04 de janeiro de 2017 8

Pode parecer coisa de psicóloga, mas combater ódio com ódio (vide o caso recente da rapper americana Azealia Banks) não resolve nada. E isso se aplica também aos casos de pirataria, segundo afirma um estudo publicado pelo pesquisador Jordi MacKenzie, da Universidade Macquire em Sidney, na Austrália.

Ou seja, de acordo com o estudioso, prender os cibercriminosos não tem um efeito prático no combate à pirataria e apenas resolve um problema imediato. O ideal será como aquele famoso ditado já diz: "prevenir é o melhor remédio".

Para chegar a essa conclusão o pesquisador analisou as medidas aplicadas em seis países diferentes e também as receitas totais e semanais de 6.083 filmes diferentes que estrearam nessas regiões entre os anos de 2005 a 2013 (8 anos), observando durante todo esse período os mesmos resultados: a punição não teve qualquer impacto na indústria do cinema.

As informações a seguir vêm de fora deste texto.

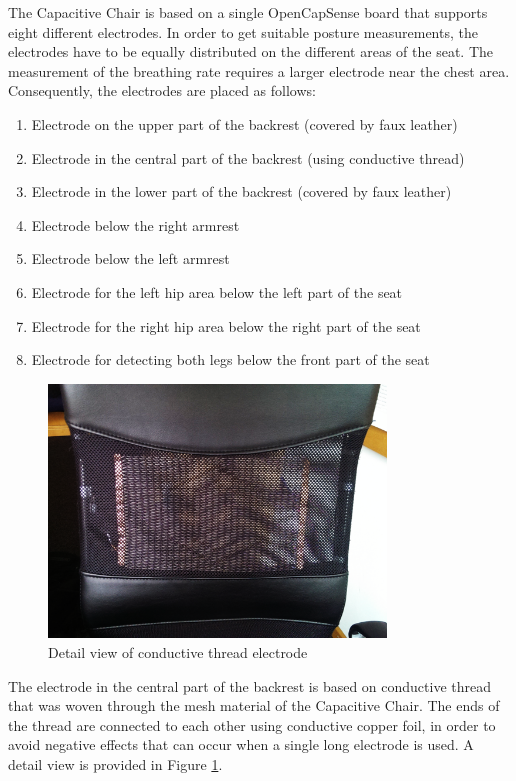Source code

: The Capacitive Chair is based on a single OpenCapSense board that supports eight different electrodes. In order to get suitable posture measurements, the electrodes have to be equally distributed on the different areas of the seat. The measurement of the breathing rate requires a larger electrode near the chest area. Consequently, the electrodes are placed as follows:
\begin{enumerate}
\item Electrode on the upper part of the backrest (covered by faux leather)
\item Electrode in the central part of the backrest (using conductive thread)
\item Electrode in the lower part of the backrest (covered by faux leather)
\item Electrode below the right armrest
\item Electrode below the left armrest
\item Electrode for the left hip area below the left part of the seat
\item Electrode for the right hip area below the right part of the seat
\item Electrode for detecting both legs below the front part of the seat
\end{enumerate}

\begin{figure}[ht]
\centering
\includegraphics[width=0.8\textwidth]{images/prot_capchair_threadelectrode}
\caption{Detail view of conductive thread electrode}
\label{fig:prot_capchair_threadelectrode}
\end{figure}

The electrode in the central part of the backrest is based on conductive thread that was woven through the mesh material of the Capacitive Chair. The ends of the thread are connected to each other using conductive copper foil, in order to avoid negative effects that can occur when a single long electrode is used. A detail view is provided in Figure \ref{fig:prot_capchair_threadelectrode}.
 
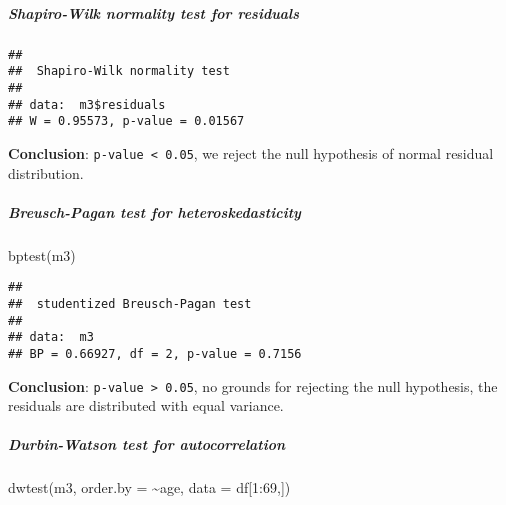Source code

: \documentclass[
]{article}
\newenvironment{Shaded}{\begin{snugshade}}{\end{snugshade}}
\newcommand{\AttributeTok}[1]{\textcolor[rgb]{0.77,0.63,0.00}{#1}}
\newcommand{\DecValTok}[1]{\textcolor[rgb]{0.00,0.00,0.81}{#1}}
\newcommand{\FunctionTok}[1]{\textcolor[rgb]{0.00,0.00,0.00}{#1}}
\newcommand{\NormalTok}[1]{#1}
\newcommand{\SpecialCharTok}[1]{\textcolor[rgb]{0.00,0.00,0.00}{#1}}
\begin{document}
\hypertarget{shapiro-wilk-normality-test-for-residuals-2}{%
\subparagraph{Shapiro-Wilk normality test for
residuals}\label{shapiro-wilk-normality-test-for-residuals-2}}

\begin{Shaded}
\end{Shaded}

\begin{verbatim}
## 
##  Shapiro-Wilk normality test
## 
## data:  m3$residuals
## W = 0.95573, p-value = 0.01567
\end{verbatim}

\textbf{Conclusion}: \texttt{p-value\ \textless{}\ 0.05}, we reject the
null hypothesis of normal residual distribution.

\hypertarget{breusch-pagan-test-for-heteroskedasticity-2}{%
\subparagraph{Breusch-Pagan test for
heteroskedasticity}\label{breusch-pagan-test-for-heteroskedasticity-2}}

\begin{Shaded}
\begin{Highlighting}[]
\FunctionTok{bptest}\NormalTok{(m3)}
\end{Highlighting}
\end{Shaded}

\begin{verbatim}
## 
##  studentized Breusch-Pagan test
## 
## data:  m3
## BP = 0.66927, df = 2, p-value = 0.7156
\end{verbatim}

\textbf{Conclusion}: \texttt{p-value\ \textgreater{}\ 0.05}, no grounds
for rejecting the null hypothesis, the residuals are distributed with
equal variance.

\hypertarget{durbin-watson-test-for-autocorrelation-2}{%
\subparagraph{Durbin-Watson test for
autocorrelation}\label{durbin-watson-test-for-autocorrelation-2}}

\begin{Shaded}
\begin{Highlighting}[]
\FunctionTok{dwtest}\NormalTok{(m3, }\AttributeTok{order.by =} \SpecialCharTok{\textasciitilde{}}\NormalTok{age, }\AttributeTok{data =}\NormalTok{ df[}\DecValTok{1}\SpecialCharTok{:}\DecValTok{69}\NormalTok{,])}
\end{Highlighting}
\end{Shaded}
\end{document}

Em resumo, ao coagir as pessoas a não compartilhar conteúdo ilegal, seja na internet ou por outros meios, não diminui (ou aumentou) o lucro que as empresas cinematográficas ganharam em comparação com o período anterior e posterior a realização do estudo.

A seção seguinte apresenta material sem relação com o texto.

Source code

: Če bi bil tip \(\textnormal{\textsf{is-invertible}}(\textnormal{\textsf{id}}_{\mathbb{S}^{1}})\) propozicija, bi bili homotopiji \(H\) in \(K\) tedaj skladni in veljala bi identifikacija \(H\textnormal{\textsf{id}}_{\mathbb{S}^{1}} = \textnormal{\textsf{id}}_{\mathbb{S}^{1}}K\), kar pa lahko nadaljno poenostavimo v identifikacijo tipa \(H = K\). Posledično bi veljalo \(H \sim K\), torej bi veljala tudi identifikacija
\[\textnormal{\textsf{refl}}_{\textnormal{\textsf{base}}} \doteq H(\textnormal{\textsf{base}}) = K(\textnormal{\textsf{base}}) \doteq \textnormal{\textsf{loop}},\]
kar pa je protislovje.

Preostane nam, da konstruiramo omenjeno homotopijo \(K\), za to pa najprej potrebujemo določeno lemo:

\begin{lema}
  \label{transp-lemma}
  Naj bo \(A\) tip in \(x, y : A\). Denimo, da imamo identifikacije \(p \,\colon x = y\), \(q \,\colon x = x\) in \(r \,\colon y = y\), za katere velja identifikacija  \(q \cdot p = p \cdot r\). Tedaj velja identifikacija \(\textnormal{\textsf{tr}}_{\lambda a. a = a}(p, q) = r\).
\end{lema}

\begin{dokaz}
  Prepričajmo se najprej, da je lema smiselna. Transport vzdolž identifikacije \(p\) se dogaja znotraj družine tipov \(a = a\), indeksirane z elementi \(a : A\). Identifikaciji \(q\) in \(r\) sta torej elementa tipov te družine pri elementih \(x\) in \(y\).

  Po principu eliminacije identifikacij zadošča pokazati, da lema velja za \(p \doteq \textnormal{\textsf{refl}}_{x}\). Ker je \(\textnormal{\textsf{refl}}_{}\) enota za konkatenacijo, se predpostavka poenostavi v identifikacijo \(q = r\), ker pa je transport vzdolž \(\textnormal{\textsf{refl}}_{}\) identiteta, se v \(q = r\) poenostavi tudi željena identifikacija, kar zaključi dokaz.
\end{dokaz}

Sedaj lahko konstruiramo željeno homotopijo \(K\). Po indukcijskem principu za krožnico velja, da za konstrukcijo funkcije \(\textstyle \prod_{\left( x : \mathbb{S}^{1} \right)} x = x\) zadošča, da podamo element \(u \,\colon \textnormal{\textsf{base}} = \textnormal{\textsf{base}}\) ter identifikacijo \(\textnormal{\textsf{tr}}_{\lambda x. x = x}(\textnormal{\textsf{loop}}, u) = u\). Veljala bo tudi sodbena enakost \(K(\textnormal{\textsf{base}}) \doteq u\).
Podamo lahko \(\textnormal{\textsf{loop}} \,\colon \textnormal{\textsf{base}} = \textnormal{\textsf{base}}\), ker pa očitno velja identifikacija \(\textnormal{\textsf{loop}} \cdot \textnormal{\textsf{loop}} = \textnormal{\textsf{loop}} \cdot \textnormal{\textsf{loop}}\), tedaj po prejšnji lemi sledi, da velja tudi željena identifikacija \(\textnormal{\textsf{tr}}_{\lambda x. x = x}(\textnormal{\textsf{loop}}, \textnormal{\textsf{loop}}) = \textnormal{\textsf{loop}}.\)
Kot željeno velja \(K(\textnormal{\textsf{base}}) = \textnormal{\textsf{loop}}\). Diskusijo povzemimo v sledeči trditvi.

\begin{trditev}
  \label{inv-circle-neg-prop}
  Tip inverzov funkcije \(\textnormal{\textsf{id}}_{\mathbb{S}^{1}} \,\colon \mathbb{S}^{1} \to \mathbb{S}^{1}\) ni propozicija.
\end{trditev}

Nenhuma prova consistente foi encontrada para mostrar aumento nas receitas de cinema em qualquer um dos mercados", revela a pesquisa.

Piratas aliados

O estudo também analisou um dos casos mais polêmicos da internet, o fechamento do site MegaUpload em 2012 e chegou a uma conclusão surpreendente:

Nenhuma evidência de aumento na receita dos cinemas é observada após essa data [o fechamento do site]. Na verdade (...) há pequenas evidências de queda nas receitas de cinemas após essa data", aponta.

Ou seja, ao combater o compartilhamento ilegal é como se a indústria desse um tiro no próprio pé, diminuindo a divulgação de uma produção, já que os "piratas" costumam ser os que mais gastam com cultura e conhecimento.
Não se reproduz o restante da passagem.